> DIRECTIONS FOR THIS TASK: Collect from the data below each line with "first".

**** EXERCISE MATERIALS ****

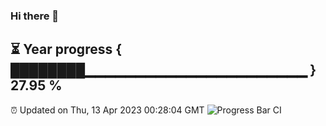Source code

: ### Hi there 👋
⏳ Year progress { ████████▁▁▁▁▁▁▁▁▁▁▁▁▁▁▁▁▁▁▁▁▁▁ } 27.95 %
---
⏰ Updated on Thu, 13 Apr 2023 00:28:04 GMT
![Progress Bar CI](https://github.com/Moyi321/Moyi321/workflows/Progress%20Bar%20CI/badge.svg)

****
**** EXERCISE MATERIALS ****

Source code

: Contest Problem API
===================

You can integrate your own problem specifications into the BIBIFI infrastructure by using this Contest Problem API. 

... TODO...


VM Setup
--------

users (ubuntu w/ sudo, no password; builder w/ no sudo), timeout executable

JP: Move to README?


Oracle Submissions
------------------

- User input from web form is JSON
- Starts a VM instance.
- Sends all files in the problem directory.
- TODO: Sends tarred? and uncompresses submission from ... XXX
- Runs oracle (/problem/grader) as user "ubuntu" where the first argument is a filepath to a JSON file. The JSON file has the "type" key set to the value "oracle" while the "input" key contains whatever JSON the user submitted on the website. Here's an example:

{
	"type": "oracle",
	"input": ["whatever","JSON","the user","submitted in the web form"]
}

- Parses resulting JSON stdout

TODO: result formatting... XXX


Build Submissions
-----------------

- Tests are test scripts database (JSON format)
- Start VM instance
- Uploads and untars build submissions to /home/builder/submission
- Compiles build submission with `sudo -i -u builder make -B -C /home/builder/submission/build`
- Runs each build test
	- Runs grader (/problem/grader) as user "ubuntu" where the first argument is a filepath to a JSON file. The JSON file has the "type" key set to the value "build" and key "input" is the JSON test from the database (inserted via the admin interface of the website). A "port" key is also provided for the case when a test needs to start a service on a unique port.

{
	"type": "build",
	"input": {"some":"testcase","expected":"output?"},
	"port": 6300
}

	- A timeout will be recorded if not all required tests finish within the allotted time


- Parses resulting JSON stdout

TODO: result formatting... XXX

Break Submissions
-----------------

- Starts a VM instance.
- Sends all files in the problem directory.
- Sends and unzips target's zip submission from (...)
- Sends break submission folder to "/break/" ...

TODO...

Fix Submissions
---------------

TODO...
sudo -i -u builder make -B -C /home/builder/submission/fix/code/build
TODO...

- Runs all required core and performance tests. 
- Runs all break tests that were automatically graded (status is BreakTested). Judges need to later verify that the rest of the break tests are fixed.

****

> SOLUTION:
- Runs oracle (/problem/grader) as user "ubuntu" where the first argument is a filepath to a JSON file. The JSON file has the "type" key set to the value "oracle" while the "input" key contains whatever JSON the user submitted on the website. Here's an example:
	- Runs grader (/problem/grader) as user "ubuntu" where the first argument is a filepath to a JSON file. The JSON file has the "type" key set to the value "build" and key "input" is the JSON test from the database (inserted via the admin interface of the website). A "port" key is also provided for the case when a test needs to start a service on a unique port.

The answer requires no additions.